Vagrant + Ansible on Windows 10 using Windows Subsystem for Linux

  1. Download and install Virtualbox (Documentation)

  2. Follow the guide to install the Windows Subsystem for Linux, we recommend to choose Ubuntu 18.04 LTS or later as a distribution.

  3. Open Ubuntu through the Windows Start Menu

  4. Inside the Ubuntu Terminal, continue the setup by following the next section.

Vagrant + Ansible on Linux

  1. Obtain Vagrant by downloading the corresponding package for your distribution, assuming Ubuntu in the next steps.

  2. Install the package by opening a Terminal and run:

    user@vmhost: ~$ sudo dpkg install <vagrant-package-name>.deb
    
  3. To check whether Vagrant was installed successfully, try running vagrant --version which must not return an error.

  4. Recommended: Install the Vagrant::Hostsupdate plugin that will automatically add the hostname of the virtual machine to the list of static hosts on your local machine (VM host). This allows you to later open e.g. nextcloud.satt.local in a browser from your local machine.
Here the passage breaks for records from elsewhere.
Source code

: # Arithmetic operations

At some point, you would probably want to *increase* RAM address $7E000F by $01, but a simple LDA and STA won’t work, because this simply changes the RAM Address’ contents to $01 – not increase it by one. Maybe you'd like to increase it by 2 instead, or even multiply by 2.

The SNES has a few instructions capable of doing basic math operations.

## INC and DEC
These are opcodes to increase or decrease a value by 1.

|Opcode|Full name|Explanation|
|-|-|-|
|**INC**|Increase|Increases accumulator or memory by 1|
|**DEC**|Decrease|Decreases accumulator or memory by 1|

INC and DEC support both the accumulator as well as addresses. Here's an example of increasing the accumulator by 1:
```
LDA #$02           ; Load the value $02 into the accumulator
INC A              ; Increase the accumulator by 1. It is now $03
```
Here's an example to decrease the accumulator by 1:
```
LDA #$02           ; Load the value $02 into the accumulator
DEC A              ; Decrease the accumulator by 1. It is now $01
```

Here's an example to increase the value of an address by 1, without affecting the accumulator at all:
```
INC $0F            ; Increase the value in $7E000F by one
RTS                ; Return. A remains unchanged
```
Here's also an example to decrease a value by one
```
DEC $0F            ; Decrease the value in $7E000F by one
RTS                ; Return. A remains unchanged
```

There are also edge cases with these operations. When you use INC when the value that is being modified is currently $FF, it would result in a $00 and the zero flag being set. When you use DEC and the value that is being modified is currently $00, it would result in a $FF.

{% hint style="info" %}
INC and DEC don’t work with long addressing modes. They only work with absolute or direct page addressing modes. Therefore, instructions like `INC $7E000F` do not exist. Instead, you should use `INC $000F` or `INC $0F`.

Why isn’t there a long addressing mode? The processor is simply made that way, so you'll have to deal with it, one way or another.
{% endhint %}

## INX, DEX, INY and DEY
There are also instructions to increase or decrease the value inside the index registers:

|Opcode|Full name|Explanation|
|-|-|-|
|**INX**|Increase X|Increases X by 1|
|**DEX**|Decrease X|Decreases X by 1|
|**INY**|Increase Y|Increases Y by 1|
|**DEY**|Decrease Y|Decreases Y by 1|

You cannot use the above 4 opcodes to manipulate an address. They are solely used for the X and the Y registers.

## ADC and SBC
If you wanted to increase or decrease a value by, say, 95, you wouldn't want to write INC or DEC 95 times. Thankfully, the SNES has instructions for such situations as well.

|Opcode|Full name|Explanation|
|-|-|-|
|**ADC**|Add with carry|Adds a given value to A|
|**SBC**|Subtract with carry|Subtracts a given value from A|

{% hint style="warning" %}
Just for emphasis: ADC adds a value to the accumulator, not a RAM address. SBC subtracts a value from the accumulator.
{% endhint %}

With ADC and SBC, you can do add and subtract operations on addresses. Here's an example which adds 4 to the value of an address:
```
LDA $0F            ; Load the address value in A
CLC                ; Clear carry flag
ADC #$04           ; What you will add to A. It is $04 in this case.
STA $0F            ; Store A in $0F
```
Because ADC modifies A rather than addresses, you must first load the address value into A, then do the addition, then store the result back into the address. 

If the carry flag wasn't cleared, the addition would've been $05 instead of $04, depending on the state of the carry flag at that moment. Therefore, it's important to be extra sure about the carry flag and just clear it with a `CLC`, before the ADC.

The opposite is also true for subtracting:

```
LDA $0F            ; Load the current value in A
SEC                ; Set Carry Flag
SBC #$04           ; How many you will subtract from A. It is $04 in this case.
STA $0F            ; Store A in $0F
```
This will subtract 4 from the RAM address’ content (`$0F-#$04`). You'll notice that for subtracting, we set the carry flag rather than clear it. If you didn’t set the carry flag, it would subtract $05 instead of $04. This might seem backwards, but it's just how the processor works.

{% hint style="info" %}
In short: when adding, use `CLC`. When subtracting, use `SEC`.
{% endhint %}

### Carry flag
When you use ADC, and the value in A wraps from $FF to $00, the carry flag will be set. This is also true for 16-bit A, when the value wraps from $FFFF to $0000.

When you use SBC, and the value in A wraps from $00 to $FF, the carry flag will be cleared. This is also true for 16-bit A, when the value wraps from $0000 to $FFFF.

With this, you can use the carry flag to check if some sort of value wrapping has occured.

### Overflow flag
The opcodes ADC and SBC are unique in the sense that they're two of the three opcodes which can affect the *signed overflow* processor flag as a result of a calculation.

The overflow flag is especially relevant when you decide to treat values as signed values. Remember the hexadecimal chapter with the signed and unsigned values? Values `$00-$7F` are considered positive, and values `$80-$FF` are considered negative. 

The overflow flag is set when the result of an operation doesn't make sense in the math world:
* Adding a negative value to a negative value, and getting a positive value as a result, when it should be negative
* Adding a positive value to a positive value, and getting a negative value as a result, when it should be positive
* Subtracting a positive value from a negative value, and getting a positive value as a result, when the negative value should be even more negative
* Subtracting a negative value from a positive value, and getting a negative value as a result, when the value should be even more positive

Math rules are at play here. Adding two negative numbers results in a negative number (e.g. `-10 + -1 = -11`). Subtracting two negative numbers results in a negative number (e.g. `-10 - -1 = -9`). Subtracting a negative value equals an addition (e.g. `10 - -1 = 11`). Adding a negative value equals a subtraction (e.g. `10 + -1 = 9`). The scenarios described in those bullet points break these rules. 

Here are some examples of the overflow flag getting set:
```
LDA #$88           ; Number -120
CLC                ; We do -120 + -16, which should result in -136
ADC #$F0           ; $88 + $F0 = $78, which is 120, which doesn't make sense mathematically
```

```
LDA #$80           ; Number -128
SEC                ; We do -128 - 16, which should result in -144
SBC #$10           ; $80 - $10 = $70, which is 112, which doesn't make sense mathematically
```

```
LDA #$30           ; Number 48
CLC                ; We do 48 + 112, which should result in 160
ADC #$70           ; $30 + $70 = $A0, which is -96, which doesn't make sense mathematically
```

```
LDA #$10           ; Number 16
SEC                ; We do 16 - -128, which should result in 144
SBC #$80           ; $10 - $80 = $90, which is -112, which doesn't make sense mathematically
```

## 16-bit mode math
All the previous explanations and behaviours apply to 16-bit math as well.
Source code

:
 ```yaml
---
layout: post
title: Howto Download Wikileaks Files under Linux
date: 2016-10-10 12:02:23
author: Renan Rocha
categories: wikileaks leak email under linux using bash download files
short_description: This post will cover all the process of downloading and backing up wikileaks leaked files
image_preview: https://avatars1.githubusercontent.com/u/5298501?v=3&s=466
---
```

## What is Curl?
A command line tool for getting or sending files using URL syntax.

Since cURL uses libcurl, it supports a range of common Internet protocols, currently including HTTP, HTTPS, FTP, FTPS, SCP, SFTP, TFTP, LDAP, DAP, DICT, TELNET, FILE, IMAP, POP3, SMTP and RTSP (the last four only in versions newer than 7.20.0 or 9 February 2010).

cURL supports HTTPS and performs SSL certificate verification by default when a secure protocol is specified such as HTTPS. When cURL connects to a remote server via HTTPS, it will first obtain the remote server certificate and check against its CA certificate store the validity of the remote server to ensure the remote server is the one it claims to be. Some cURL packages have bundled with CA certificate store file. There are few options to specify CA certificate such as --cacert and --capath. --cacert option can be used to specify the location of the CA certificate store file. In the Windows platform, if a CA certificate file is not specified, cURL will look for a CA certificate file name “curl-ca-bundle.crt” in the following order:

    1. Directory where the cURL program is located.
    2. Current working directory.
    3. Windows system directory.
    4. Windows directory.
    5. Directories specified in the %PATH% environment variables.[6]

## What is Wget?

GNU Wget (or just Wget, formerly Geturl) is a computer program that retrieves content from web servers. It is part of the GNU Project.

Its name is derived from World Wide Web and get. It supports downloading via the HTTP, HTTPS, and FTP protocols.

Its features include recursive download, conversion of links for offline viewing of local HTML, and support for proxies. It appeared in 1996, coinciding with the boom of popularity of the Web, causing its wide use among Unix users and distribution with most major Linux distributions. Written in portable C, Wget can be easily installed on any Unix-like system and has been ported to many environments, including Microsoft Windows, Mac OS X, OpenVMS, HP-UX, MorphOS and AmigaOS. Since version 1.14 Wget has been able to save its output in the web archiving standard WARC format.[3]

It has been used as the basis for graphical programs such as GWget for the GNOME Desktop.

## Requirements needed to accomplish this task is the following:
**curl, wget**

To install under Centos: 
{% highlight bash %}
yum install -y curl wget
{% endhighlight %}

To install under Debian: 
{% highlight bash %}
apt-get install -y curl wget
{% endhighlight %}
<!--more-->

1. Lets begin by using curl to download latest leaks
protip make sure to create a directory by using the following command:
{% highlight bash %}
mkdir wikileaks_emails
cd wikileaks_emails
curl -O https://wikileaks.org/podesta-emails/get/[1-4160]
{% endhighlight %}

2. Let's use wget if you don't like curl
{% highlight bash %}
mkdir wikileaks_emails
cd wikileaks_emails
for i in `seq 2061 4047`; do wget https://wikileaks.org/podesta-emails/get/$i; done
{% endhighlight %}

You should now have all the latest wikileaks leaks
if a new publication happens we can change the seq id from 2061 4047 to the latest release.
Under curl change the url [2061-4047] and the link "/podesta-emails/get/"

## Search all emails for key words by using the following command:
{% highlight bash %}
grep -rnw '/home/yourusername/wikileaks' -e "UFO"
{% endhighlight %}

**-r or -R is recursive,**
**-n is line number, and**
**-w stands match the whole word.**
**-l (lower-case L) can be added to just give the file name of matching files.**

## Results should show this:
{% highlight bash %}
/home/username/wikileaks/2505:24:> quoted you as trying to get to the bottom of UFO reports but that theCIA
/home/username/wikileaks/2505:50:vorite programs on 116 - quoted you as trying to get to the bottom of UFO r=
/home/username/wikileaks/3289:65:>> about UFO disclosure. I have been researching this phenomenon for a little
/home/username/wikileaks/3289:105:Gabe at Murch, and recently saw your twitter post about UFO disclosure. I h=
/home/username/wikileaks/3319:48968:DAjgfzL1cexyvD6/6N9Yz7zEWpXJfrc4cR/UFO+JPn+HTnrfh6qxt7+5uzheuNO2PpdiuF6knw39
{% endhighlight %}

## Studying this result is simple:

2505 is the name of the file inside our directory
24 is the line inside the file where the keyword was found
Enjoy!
Updates to the hosts file will require entering a sudo password:

    user@vmhost: ~$ vagrant plugin install vagrant-hostsupdater
    

    Note for VM host Windows 10 with WSL: This host update will currently have no effect outside of WSL, as the updated hosts file is only used within the WSL context, not Windows itself.

  5. Install Ansible:

    user@vmhost: ~$ sudo apt update && sudo apt upgrade
    user@vmhost: ~$ sudo apt install python3 python3-pip
    user@vmhost: ~$ pip3 install --user ansible
    
  6. Test ansible by running ansible --version

  7. Clone the SATT repo:

    user@vmhost: ~$ git clone https://git.jotbe.io/jotbe/ansible-selfhosted-services.git
    
  8. Change to the local copy and try bootstrapping the VM (this will take a while and you might be asked for a sudo password):

    user@vmhost: ~$ cd ansible-selfhosted-services
    user@vmhost: ~/ansible-selfhosted-services$ vagrant up
    
  9. If everything went fine, you should be able to SSH into the machine by running vagrant ssh from within the same directory and services should be up and running.

  10. If you installed the Vagrant::Hostsupdate plugin in step (4) and didn't change the configuration, you should be able to open some services in a browser:

By default, a vagrant user will be provisioned (if not already available) and used throughout the provisioning.

Quickstart: Regular server/VM

  • Clone this repo
  • Install dependencies (roles): ansible-galaxy install -r requirements.yml
  • Adapt the inventory and choose the services
  • Configure each desired service by following the README of its role.
  • Run the playbook site.yml or one of the service playbooks.